Tentu aku pun pernah menjadi pelaku dari manusia-manusia paling suci itu. Sebut saja Andreas, salah satu temanku di bangku SMP yang menjadi korbanku. Tubuhnya yang tambun dan pendek, tidak jarang membuat dia harus menerima siksaan dari lidah tajam teman sekelasnya. Berkali-kali dia menjadi korban perundungan siswa laki-laki, dan hinaan siswa perempuan. Memang tidak pernah ada kekerasan fisik, tapi bukankah lidah selalu lebih tajam dari silet?
Dulu kami masih awam dengan istilah perundungan, yang ada hanya candaan antar teman dekat. Berbekal alibi tersebut, maka setiap tindakan buruk yang aku lakukan pada Andreas menjadi sebuah pembenaran.
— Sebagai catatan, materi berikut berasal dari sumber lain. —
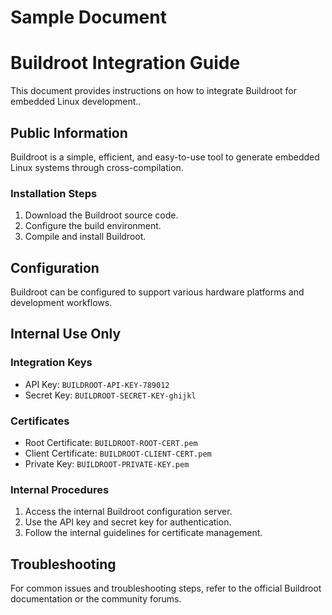 # Sample Document
# Buildroot Integration Guide

This document provides instructions on how to integrate Buildroot for embedded Linux development..

## Public Information

Buildroot is a simple, efficient, and easy-to-use tool to generate embedded Linux systems through cross-compilation.

### Installation Steps

1. Download the Buildroot source code.
2. Configure the build environment.
3. Compile and install Buildroot.

## Configuration

Buildroot can be configured to support various hardware platforms and development workflows.

<!-- start-internal -->
## Internal Use Only

### Integration Keys

- API Key: `BUILDROOT-API-KEY-789012`
- Secret Key: `BUILDROOT-SECRET-KEY-ghijkl`

### Certificates

- Root Certificate: `BUILDROOT-ROOT-CERT.pem`
- Client Certificate: `BUILDROOT-CLIENT-CERT.pem`
- Private Key: `BUILDROOT-PRIVATE-KEY.pem`

### Internal Procedures

1. Access the internal Buildroot configuration server.
2. Use the API key and secret key for authentication.
3. Follow the internal guidelines for certificate management.
<!-- end-internal -->

## Troubleshooting

For common issues and troubleshooting steps, refer to the official Buildroot documentation or the community forums.
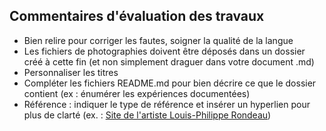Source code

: ## Commentaires d'évaluation des travaux

- Bien relire pour corriger les fautes, soigner la qualité de la langue 
- Les fichiers de photographies doivent être déposés dans un dossier créé à cette fin (et non simplement draguer dans votre document .md)
- Personnaliser les titres
- Compléter les fichiers README.md pour bien décrire ce que le dossier contient (ex : énumérer les expériences documentées)
- Référence :  indiquer le type de référence et insérer un hyperlien pour plus de clarté (ex. : [Site de l'artiste Louis-Philippe Rondeau](http://patenteux.com/wp/))
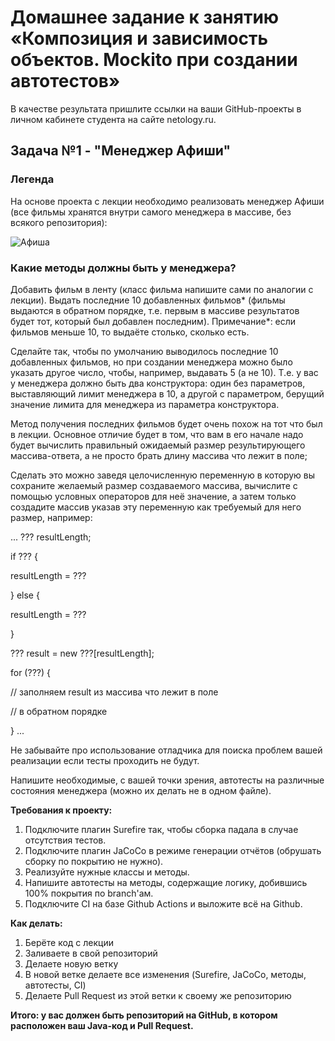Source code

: <h1>Домашнее задание к занятию «Композиция и зависимость объектов. Mockito при создании автотестов» </h1>

В качестве результата пришлите ссылки на ваши GitHub-проекты в личном кабинете студента на сайте netology.ru.

<h2>Задача №1 - "Менеджер Афиши"</h2>

<h3>Легенда</h3>
На основе проекта с лекции необходимо реализовать менеджер Афиши 
(все фильмы хранятся внутри самого менеджера в массиве, без всякого репозитория):


![Афиша](https://github.com/netology-code/javaqa-homeworks/blob/master/dependency/pic/afisha.png?raw=true)

<h3>Какие методы должны быть у менеджера?</h3>

Добавить фильм в ленту (класс фильма напишите сами по аналогии с лекции).
Выдать последние 10 добавленных фильмов* (фильмы выдаются в обратном порядке, т.е. первым в массиве результатов будет тот, который был добавлен последним).
Примечание*: если фильмов меньше 10, то выдаёте столько, сколько есть.

Сделайте так, чтобы по умолчанию выводилось последние 10 добавленных фильмов, но при создании менеджера можно было указать другое число, чтобы, например, выдавать 5 (а не 10). Т.е. у вас у менеджера должно быть два конструктора: один без параметров, выставляющий лимит менеджера в 10, а другой с параметром, берущий значение лимита для менеджера из параметра конструктора.

Метод получения последних фильмов будет очень похож на тот что был в лекции. 
Основное отличие будет в том, что вам в его начале надо будет вычислить правильный ожидаемый размер 
результирующего массива-ответа, а не просто брать длину массива что лежит в поле; 

Сделать это можно заведя целочисленную переменную в которую вы сохраните желаемый размер создаваемого массива, 
вычислите с помощью условных операторов для неё значение, а затем только создадите массив указав эту переменную как требуемый для него размер, например:

...
??? resultLength;

if ??? {

resultLength = ???

} else {

resultLength = ???

}

??? result = new ???[resultLength];

for (???) {

// заполняем result из массива что лежит в поле

// в обратном порядке

}
...

Не забывайте про использование отладчика для поиска проблем вашей реализации если тесты проходить не будут.

Напишите необходимые, с вашей точки зрения, автотесты на различные состояния менеджера (можно их делать не в одном файле).

**Требования к проекту:**

1. Подключите плагин Surefire так, чтобы сборка падала в случае отсутствия тестов.
1. Подключите плагин JaCoCo в режиме генерации отчётов (обрушать сборку по покрытию не нужно).
1. Реализуйте нужные классы и методы.
1. Напишите автотесты на методы, содержащие логику, добившись 100% покрытия по branch'ам.
1. Подключите CI на базе Github Actions и выложите всё на Github.

**Как делать:**

1. Берёте код с лекции
1. Заливаете в свой репозиторий
1. Делаете новую ветку
1. В новой ветке делаете все изменения (Surefire, JaCoCo, методы, автотесты, CI)
1. Делаете Pull Request из этой ветки к своему же репозиторию

**Итого: у вас должен быть репозиторий на GitHub, в котором расположен ваш Java-код и Pull Request.**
Alasan teman dekat yang saling bercanda selalu menjadi kilah terbaikku saat dia melapor pada guru.
Tidak apa, hinaan dan ejekan kami pun menjadi motivasi tersendiri untuknya. Dia berhasil menurunkan berat badannya dan menjadi salah satu laki-laki dengan badan paling atletis di kelas kami. Lalu dengan rasa iri atau mungkin dengki, mulut jahatku berulah lagi. Kini aku kembali mengatakan hal buruk tentang betapa buruk tubuh kurusnya.
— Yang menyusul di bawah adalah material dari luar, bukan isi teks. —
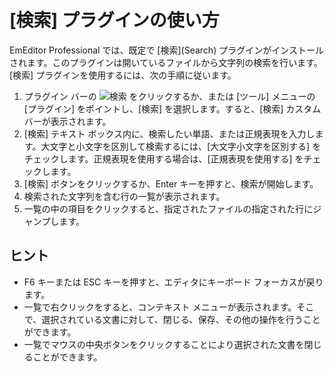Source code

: # \[検索\] プラグインの使い方

EmEditor Professional では、既定で \[検索\](Search) プラグインがインストールされます。このプラグインは開いているファイルから文字列の検索を行います。\[検索\] プラグインを使用するには、次の手順に従います。

1. プラグイン バーの ![検索](../../images/plugin_search..png) をクリックするか、または \[ツール\] メニューの \[プラグイン\] をポイントし、\[検索\] を選択します。すると、\[検索\] カスタム バーが表示されます。
2. \[検索\] テキスト ボックス内に、検索したい単語、または正規表現を入力します。大文字と小文字を区別して検索するには、\[大文字小文字を区別する\] をチェックします。正規表現を使用する場合は、\[正規表現を使用する\] をチェックします。
3. \[検索\] ボタンをクリックするか、Enter キーを押すと、検索が開始します。
4. 検索された文字列を含む行の一覧が表示されます。
5. 一覧の中の項目をクリックすると、指定されたファイルの指定された行にジャンプします。

## ヒント

- F6 キーまたは ESC キーを押すと、エディタにキーボード フォーカスが戻ります。
- 一覧で右クリックをすると、コンテキスト メニューが表示されます。そこで、選択されている文書に対して、閉じる、保存、その他の操作を行うことができます。
- 一覧でマウスの中央ボタンをクリックすることにより選択された文書を閉じることができます。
Apa yang ditanam, maka itu yang dipetik. Setelah berhasil menyakiti sosok Andreas di masa lalu, maka karma itu datang untukku. Memasuki usia 27 tahun, sebagai salah satu manager di perusahaan pengembang alat medis, dan baru beberapa bulan silam menggandeng gelar Magister, tidak membuatku lolos dari gunjingan dan ejekan. Tentu saja, karena hingga di usia ini aku masih memilih untuk sendiri.
“Tunggu apalagi, Tam? Anakku aja udah mau setahun.” cibir Alea dengan menghela napas panjang. Aku hanya menggedikkan bahu, dan menyeruput cepat kopi di meja.
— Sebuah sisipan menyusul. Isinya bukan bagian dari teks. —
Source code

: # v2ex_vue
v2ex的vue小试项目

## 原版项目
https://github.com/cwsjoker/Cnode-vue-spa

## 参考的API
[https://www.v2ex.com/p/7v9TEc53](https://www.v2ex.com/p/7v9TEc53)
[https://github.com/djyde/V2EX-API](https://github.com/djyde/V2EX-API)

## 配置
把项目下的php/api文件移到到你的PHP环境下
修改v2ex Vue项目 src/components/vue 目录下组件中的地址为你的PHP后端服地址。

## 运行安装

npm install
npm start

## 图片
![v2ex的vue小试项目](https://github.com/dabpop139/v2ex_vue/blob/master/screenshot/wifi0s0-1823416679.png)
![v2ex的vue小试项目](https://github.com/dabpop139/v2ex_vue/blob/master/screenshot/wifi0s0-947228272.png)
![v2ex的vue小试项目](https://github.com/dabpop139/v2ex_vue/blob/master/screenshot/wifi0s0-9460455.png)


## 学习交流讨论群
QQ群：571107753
“Masih mengharapkan Alea? Suaminya lebih tampan darimu, jangan harap dia akan meninggalkannya untukmu.” Sahutan asal Yodha dibalas dengan pukulan keras di kepala dari Alea. Yodha hanya bisa meringis dan tersenyum kecut.
“Jangan asal kalau ngomong.” sungut Alea, “Kamu juga Tam, segera cari pasangan! Aku juga bosan ketemu kalian hanya untuk menemani malam minggu kelabumu.”
“Malam minggu siapa yang kelabu? Aku baik-baik saja tanpa kalian.” jawabku kesal.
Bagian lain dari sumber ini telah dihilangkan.